5
\documentclass{article}
\usepackage[utf8]{inputenc}
\DeclareUnicodeCharacter{2026}{\dots}% …
\usepackage{amsmath}
\begin{document}

\[\left\{a \dots \right\}\]
\[\left\{a … \right\}\]

\end{document}

The spacing around the ellipsis is not the same for \dots and in the document above (the third case is if I remove the \DeclareUnicodeCharacter{2026}{\dots}):

The unicode ellipsis has less space to the right with \DeclareUnicodeCharacter. It has has no space to the left (but the correct spacing to the right I think) without the \DeclareUnicodeCharacter

How can I get the same spacing with \dots and ? Hopefully this can be done without changing anything in the formula itself, just in the \DeclareUnicodeCharacter code, as otherwise I'm likely to forget the hack most of the time, and the formulas are less concise.

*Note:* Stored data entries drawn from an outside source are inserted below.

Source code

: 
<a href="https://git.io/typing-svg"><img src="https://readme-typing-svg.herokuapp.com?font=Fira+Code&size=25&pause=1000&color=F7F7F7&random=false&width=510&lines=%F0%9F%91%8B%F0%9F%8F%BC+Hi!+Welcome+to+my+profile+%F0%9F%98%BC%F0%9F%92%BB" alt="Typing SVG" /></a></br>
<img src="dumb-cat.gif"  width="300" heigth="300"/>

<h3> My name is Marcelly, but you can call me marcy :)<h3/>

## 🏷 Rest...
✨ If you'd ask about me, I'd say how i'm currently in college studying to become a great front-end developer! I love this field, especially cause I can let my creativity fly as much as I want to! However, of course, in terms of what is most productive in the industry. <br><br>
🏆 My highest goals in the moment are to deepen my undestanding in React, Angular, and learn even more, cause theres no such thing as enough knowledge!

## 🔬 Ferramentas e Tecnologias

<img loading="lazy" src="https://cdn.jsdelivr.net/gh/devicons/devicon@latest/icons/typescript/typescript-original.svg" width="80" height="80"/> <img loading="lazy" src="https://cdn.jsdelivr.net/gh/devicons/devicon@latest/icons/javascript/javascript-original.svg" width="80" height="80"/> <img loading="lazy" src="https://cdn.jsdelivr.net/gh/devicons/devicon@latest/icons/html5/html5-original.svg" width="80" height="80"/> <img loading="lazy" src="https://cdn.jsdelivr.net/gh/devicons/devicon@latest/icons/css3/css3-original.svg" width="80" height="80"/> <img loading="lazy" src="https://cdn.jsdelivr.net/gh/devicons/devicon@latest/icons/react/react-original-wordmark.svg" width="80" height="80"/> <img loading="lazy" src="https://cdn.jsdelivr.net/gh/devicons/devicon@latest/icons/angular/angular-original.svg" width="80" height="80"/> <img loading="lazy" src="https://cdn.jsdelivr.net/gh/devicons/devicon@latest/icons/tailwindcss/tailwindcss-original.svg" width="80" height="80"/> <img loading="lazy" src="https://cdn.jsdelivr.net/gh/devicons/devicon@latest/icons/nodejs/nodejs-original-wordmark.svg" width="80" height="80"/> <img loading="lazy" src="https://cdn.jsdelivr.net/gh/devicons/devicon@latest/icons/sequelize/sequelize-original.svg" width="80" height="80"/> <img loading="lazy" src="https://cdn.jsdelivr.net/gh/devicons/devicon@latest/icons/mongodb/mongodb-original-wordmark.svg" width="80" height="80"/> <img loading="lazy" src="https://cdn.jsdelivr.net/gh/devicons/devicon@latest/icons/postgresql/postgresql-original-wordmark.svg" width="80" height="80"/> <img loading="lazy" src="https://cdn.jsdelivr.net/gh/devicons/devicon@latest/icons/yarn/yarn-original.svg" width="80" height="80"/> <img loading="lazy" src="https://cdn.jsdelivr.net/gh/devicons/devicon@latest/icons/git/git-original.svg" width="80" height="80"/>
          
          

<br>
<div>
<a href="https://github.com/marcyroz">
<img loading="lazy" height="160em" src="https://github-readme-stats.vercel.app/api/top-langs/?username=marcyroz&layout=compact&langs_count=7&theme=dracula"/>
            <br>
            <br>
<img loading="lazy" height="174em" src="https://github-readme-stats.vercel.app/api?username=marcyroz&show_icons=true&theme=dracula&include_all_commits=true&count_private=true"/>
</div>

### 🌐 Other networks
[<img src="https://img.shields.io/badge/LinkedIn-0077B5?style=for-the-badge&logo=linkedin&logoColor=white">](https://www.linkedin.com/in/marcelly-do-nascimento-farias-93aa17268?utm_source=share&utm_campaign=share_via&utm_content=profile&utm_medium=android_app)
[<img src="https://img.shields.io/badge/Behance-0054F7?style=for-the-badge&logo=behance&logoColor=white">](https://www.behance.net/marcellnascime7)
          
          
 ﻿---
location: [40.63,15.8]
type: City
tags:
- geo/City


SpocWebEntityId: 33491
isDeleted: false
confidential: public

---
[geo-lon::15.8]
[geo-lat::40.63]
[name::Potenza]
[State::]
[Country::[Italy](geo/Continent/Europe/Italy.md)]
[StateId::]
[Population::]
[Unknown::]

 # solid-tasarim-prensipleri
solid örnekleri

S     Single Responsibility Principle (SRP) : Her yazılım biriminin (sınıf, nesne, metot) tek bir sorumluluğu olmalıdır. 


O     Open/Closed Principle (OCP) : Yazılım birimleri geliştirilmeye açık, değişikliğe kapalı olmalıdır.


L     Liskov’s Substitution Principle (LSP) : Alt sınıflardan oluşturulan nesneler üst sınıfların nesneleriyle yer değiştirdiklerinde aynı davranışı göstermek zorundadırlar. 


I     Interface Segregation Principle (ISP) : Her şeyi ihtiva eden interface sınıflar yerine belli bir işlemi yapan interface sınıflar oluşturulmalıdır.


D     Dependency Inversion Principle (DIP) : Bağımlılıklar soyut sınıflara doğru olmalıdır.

The problem disappears if I'm not using amsmath.

Suzanne Soy
  • 3,043
  • Just a guess: Does replacing \dots by \dots{} in the \DeclareUnicodeCharacter solve the problem? – crixstox Feb 09 '16 at 13:54
  • @crixstox Good idea, but unfortunately it doesn't change anything :-( . Also, it looks like something smaller than an actual space. I'm more interested in the explanation of why this happens, though. As a quick fix I can always add a \, in the \DeclareUnicodeCharacter, and hope that it doesn't cause extraneous spacing in other cases. – Suzanne Soy Feb 09 '16 at 14:37
  • 2
    @crixstox No, that would ruin the working of \dots that looks at the following token to decide if it should become \ldots or \cdots. – egreg Feb 09 '16 at 14:39
  • @egreg I didn't no that. Thanks for the explanation! – crixstox Feb 09 '16 at 14:49
  • 1
    @GeorgesDupéron It's curious, because the usage of doesn't break the choice between \cdots and \ldots; I tried a+…+b and a,…,b and got the expected behavior. However, it seems to be specific with \}, because if you try (a\dots) and (a…) you get the same spacing. – egreg Feb 09 '16 at 16:14
  • @egreg try a+… +b :-) – David Carlisle Feb 09 '16 at 16:47

1 Answers1

6

enter image description here

\documentclass{article}
\usepackage[utf8]{inputenc}
\usepackage{amsmath}

%\DeclareUnicodeCharacter{2026}{\dots}% …
% \u8:… ->\IeC {\dots }
\expandafter\def\csname u8:\detokenize{…}\endcsname#1{\dots#1}


\begin{document}


$\left\{a \dots \right\}$\vline

$\left\{a … \right\}$\vline

\end{document}

\dots looks ahead at the next token to see whether to use low or centered dots. \DeclareUnicodeCharacter wraps its definition in \IeC{...} where \IeC (here) is just a macro that does nothing but use its argument.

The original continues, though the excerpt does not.